In summary, the claim questions whether a vaccine for SARS-CoV-2 would be useful based on the sole consideration that the survival rate of COVID-19 is “close to 100%”. Such reasoning is misleading as it does not take into account three important factors that make a vaccine a suitable strategy. First, a disease with a high survival rate can still cause a large number of deaths in a population, and this number increases with the proportion of the population that becomes infected. Second, death is not the only important outcome associated with diseases that can be prevented by vaccines; vaccines also reduce the incidence of long-term damage and delayed recovery. Third, the average survival rate does not capture the fact that certain segments of the population, such as the elderly, are more vulnerable to the disease than others. Hence, widespread vaccination of the population would also help protect vulnerable segments of the population from a potentially deadly infection by helping to achieve herd immunity.

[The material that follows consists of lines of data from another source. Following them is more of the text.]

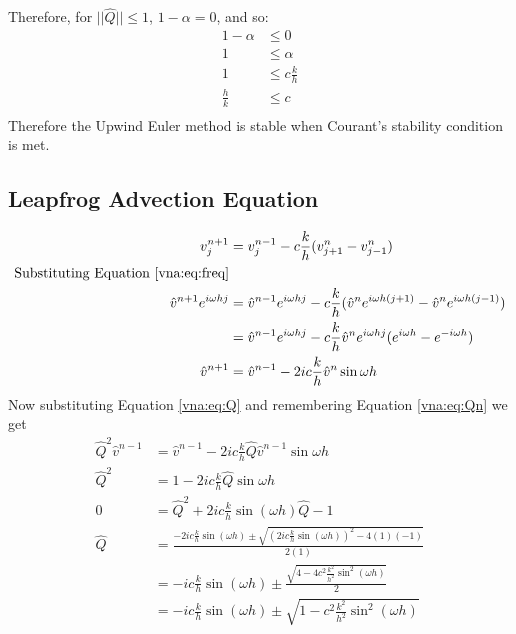 Therefore, for $||\hat{Q}|| \leq 1$, $1-\alpha=0$, and so:
\begin{equation*}
\begin{aligned}
    1 - \alpha 	&\leq 0			\\
    1 		&\leq \alpha		\\
    1 		&\leq c \frac{k}{h}	\\
    \frac{h}{k}	&\leq c			\\
\end{aligned}
\end{equation*}
Therefore the Upwind Euler method is stable when Courant's stability condition is met.
\subsection{Leapfrog Advection Equation}
\begin{equation*}
\begin{aligned}
    v_j^{n+1}	&= v_j^{n-1} - c\frac{k}{h}(v_{j+1}^n - v_{j-1}^n) 										\\
    \text{Substituting Equation \ref{vna:eq:freq}} 												\\
    \hat{v}^{n+1}e^{i\omega hj} &= \hat{v}^{n-1}e^{i\omega hj} 	- c\frac{k}{h} (\hat{v}^ne^{i\omega h(j+1)} - \hat{v}^ne^{i\omega h(j-1)})	\\
				&= \hat{v}^{n-1}e^{i\omega hj} 	- c\frac{k}{h} \hat{v}^{n}e^{i\omega hj} (e^{i\omega h} - e^{-i\omega h})	\\
    \hat{v}^{n+1}		&= \hat{v}^{n-1}		- 2 i c\frac{k}{h} \hat{v}^{n} \sin \omega h					\\
\end{aligned}
\end{equation*}
Now substituting Equation \ref{vna:eq:Q} and remembering Equation \ref{vna:eq:Qn} we get
\begin{equation*}
\begin{aligned}
    \hat{Q}^2\hat{v}^{n-1}	&= \hat{v}^{n-1} - 2 i c\frac{k}{h} \hat{Q} \hat{v}^{n-1} \sin \omega h				\\
    \hat{Q}^2	&= 1 - 2 i c\frac{k}{h} \hat{Q} \sin \omega h									\\
    0 		&= \hat{Q}^2 + 2 i c\frac{k}{h} \sin( \omega h )\hat{Q} - 1							\\
    \hat{Q} 	& = \frac{-2 i c\frac{k}{h} \sin( \omega h ) \pm \sqrt{(2 i c\frac{k}{h} \sin( \omega h ))^2 - 4(1)(-1)}}{2(1)}	\\
		& = -i c\frac{k}{h} \sin( \omega h ) \pm \frac{ \sqrt{4 -4 c^2\frac{k^2}{h^2} \sin^2( \omega h )}}{2}		\\
		& = -i c\frac{k}{h} \sin( \omega h ) \pm \sqrt{1 -c^2\frac{k^2}{h^2} \sin^2( \omega h )}			\\
\end{aligned}
\end{equation*}
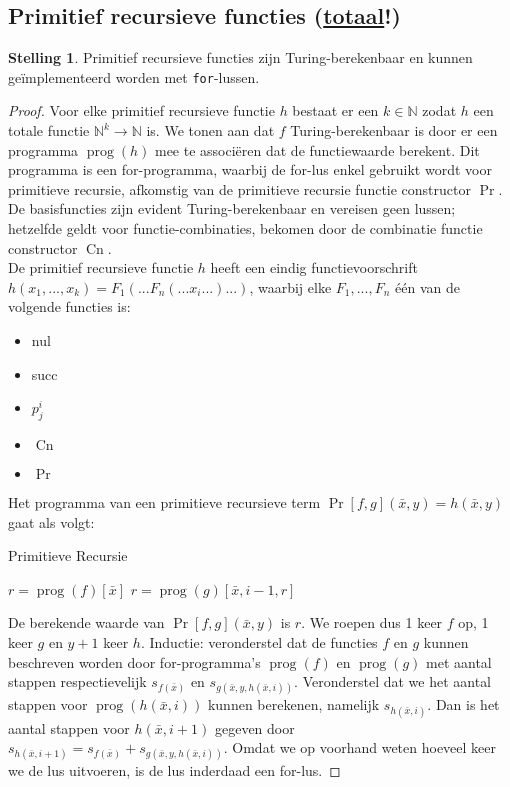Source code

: \documentclass[kulak]{kulakarticle}
\newcommand{\N}{\mathbb{N}}
\DeclareMathOperator{\prog}{prog}
\DeclareMathOperator{\pr}{Pr}
\DeclareMathOperator{\cn}{Cn}
\theoremstyle{definition}
\newtheorem*{stelling}{Stelling}
\begin{document}
	\subsection*{Primitief recursieve functies (\underline{totaal}!)}

	\begin{stelling}
		Primitief recursieve functies zijn Turing-berekenbaar en kunnen geïmplementeerd worden met \texttt{for}-lussen.
	\end{stelling}

	\begin{proof}
		Voor elke primitief recursieve functie \( h \) bestaat er een \(k\in\N\) zodat \(h\) een totale functie \( \N^k\to\N \) is. We tonen aan dat \(f\) Turing-berekenbaar is door er een programma \(\prog(h)\) mee te associëren dat de functiewaarde berekent. Dit programma is een for-programma, waarbij de for-lus enkel gebruikt wordt voor primitieve recursie, afkomstig van de primitieve recursie functie constructor \(\pr\). De basisfuncties zijn evident Turing-berekenbaar en vereisen geen lussen; hetzelfde geldt voor functie-combinaties, bekomen door de combinatie functie constructor \( \cn \).
		\hfill\\

		De primitief recursieve functie \( h \) heeft een eindig functievoorschrift \(h(x_1,...,x_k) = F_1(...F_n(...x_i...)...)\), waarbij elke \(F_1,...,F_n\) één van de volgende functies is:
		\begin{itemize}
			\item nul
			\item succ
			\item \(p^i_j\)
			\item \( \cn \)
			\item \( \pr \)
		\end{itemize}

		Het programma van een primitieve recursieve term \( \pr[f,g](\bar{x},y)=h(\bar{x},y) \) gaat als volgt:

		\begin{algorithm}
			\caption{Primitieve Recursie}
			\begin{algorithmic}[1]
						\State $r=\prog(f)[\bar{x}]$
					\Else
						\State $r=\prog(g)[\bar{x}, i-1, r]$
					\EndIf
				\EndFor
			\end{algorithmic}
		\end{algorithm}

		De berekende waarde van \(\pr[f,g](\bar{x},y)\) is \(r\). We roepen dus 1 keer \(f\) op, 1 keer \(g\) en \(y+1\) keer \(h\). Inductie: veronderstel dat de functies \(f\) en \(g\) kunnen beschreven worden door for-programma's \(\prog(f)\) en \(\prog(g)\) met aantal stappen respectievelijk \(s_{f(\bar{x})}\) en \(s_{g(\bar{x},y,h(\bar{x},i))}\). Veronderstel dat we het aantal stappen voor \(\prog(h(\bar{x},i))\) kunnen berekenen, namelijk \(s_{h(\bar{x},i)}\). Dan is het aantal stappen voor \(h(\bar{x},i+1)\) gegeven door \(s_{h(\bar{x},i+1)}=s_{f(\bar{x})}+s_{g(\bar{x},y,h(\bar{x},i))}\). Omdat we op voorhand  weten hoeveel keer we de lus uitvoeren, is de lus inderdaad een for-lus.
	\end{proof}
\end{document}
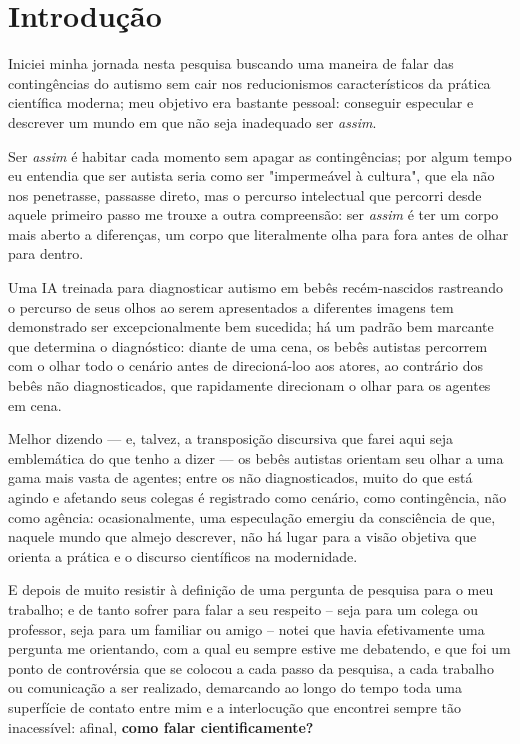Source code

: \chapter{Introdução}
\label{cap:introducao}


Iniciei minha jornada nesta pesquisa buscando uma maneira de falar das contingências do autismo sem cair nos reducionismos característicos da prática científica moderna; 
    meu objetivo era bastante pessoal: 
        conseguir especular e descrever um mundo em que não seja inadequado ser \textit{assim}.

Ser \textit{assim} é habitar cada momento sem apagar as contingências;
    por algum tempo eu entendia que ser autista seria como ser "impermeável à cultura", que ela não nos penetrasse, passasse direto, mas o percurso intelectual que percorri desde aquele primeiro passo me trouxe a outra compreensão:
        ser \textit{assim} é ter um corpo mais aberto a diferenças, um corpo que literalmente olha para fora antes de olhar para dentro.

Uma IA treinada para diagnosticar autismo em bebês recém-nascidos rastreando o percurso de seus olhos ao serem apresentados a diferentes imagens tem demonstrado ser excepcionalmente bem sucedida;
    há um padrão bem marcante que determina o diagnóstico:
        diante de uma cena, os bebês autistas percorrem com o olhar todo o cenário antes de direcioná-loo aos atores, ao contrário dos bebês não diagnosticados, que rapidamente direcionam o olhar para os agentes em cena.

Melhor dizendo --- e, talvez, a transposição discursiva que farei aqui seja emblemática do que tenho a dizer --- os bebês autistas orientam seu olhar a uma gama mais vasta de agentes;
    entre os não diagnosticados, muito do que está agindo e afetando seus colegas é registrado como cenário, como contingência, não como agência:
        ocasionalmente, uma especulação emergiu da consciência de que, naquele mundo que almejo descrever, não há lugar para a visão objetiva que orienta a prática e o discurso científicos na modernidade.

E depois de muito resistir à definição de uma pergunta de pesquisa para o meu trabalho;
    e de tanto sofrer para falar a seu respeito -- seja para um colega ou professor, seja para um familiar ou amigo -- notei que havia efetivamente uma pergunta me orientando, com a qual eu sempre estive me debatendo, e que foi um ponto de controvérsia que se colocou a cada passo da pesquisa, a cada trabalho ou comunicação a ser realizado, demarcando ao longo do tempo toda uma superfície de contato entre mim e a interlocução que encontrei sempre tão inacessível:
        afinal, \textbf{como falar cientificamente?}

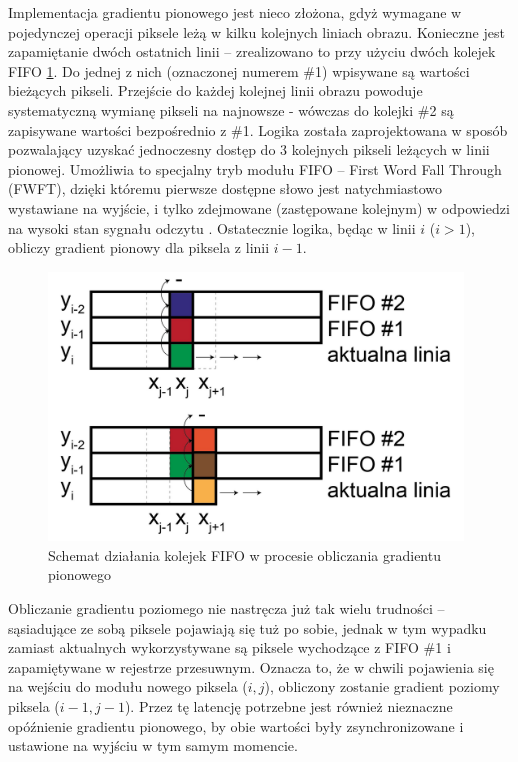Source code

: Implementacja gradientu pionowego jest nieco złożona, gdyż wymagane w pojedynczej operacji piksele leżą w kilku kolejnych liniach obrazu. 
Konieczne jest zapamiętanie dwóch ostatnich linii -- zrealizowano to przy użyciu dwóch kolejek FIFO \ref{fig:fifo_gradient}.
Do jednej z nich (oznaczonej numerem \#1) wpisywane są wartości bieżących pikseli.
Przejście do każdej kolejnej linii obrazu powoduje systematyczną wymianę pikseli na najnowsze - wówczas do kolejki \#2 są zapisywane wartości bezpośrednio z \#1. %
Logika została zaprojektowana w sposób pozwalający uzyskać jednoczesny dostęp do 3 kolejnych pikseli leżących w linii pionowej. 
Umożliwia to specjalny tryb modułu FIFO -- First Word Fall Through (FWFT), dzięki któremu pierwsze dostępne słowo jest natychmiastowo wystawiane na wyjście, i tylko zdejmowane (zastępowane kolejnym) w odpowiedzi na wysoki stan sygnału odczytu \cite{FIFO}. %
Ostatecznie logika, będąc w linii $i$ ($i>1$), obliczy gradient pionowy dla piksela z linii $i-1$. %
\begin{figure}[h]
	\centering
	\includegraphics[width=11cm]{4_fifo_gradient.jpg}
	\caption{Schemat działania kolejek FIFO w procesie obliczania gradientu pionowego}
	\label{fig:fifo_gradient}
\end{figure}

Obliczanie gradientu poziomego nie nastręcza już tak wielu trudności -- sąsiadujące ze sobą piksele pojawiają się tuż po sobie, jednak w tym wypadku zamiast aktualnych wykorzystywane są piksele wychodzące z FIFO \#1 i zapamiętywane w rejestrze przesuwnym. 
Oznacza to, że w chwili pojawienia się na wejściu do modułu nowego piksela ($i,j$), obliczony zostanie gradient poziomy piksela ($i-1,j-1$). 
Przez tę latencję potrzebne jest również nieznaczne opóźnienie gradientu pionowego, by obie wartości były zsynchronizowane i ustawione na wyjściu w tym samym momencie.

- 1 – Russell et al. (2020) Estimating the infection and case fatality ratio for coronavirus disease (COVID-19) using age-adjusted data from the outbreak on the Diamond Princess cruise ship, February 2020. Eurosurveillance.
- 2 – Verity et al. (2020) Estimates of the severity of coronavirus disease 2019: a model-based analysis. The Lancet Infectious Diseases.
- 3 – Salje et al. (2020) Estimating the burden of SARS-CoV-2 in France. Science.
- 4 – Andreasen et al. (2008) Epidemiologic Characterization of the 1918 Influenza Pandemic Summer Wave in Copenhagen: Implications for Pandemic Control Strategies. The Journal of Infectious Diseases.
- 5 – Petersen et al. (2020) Comparing SARS-CoV-2 with SARS-CoV and influenza pandemics. The Lancet Infectious Diseases.
- 6 – Fraser et al. (2009) Pandemic Potential of a Strain of Influenza A (H1N1): Early Findings. Science.
- 7 – Merad et al. (2020) Pathological inflammation in patients with COVID-19: a key role for monocytes and macrophages. Nature Reviews Immunology.
- 8 – Paterson et al. (2020) The emerging spectrum of COVID-19 neurology: clinical, radiological and laboratory findings. Brain.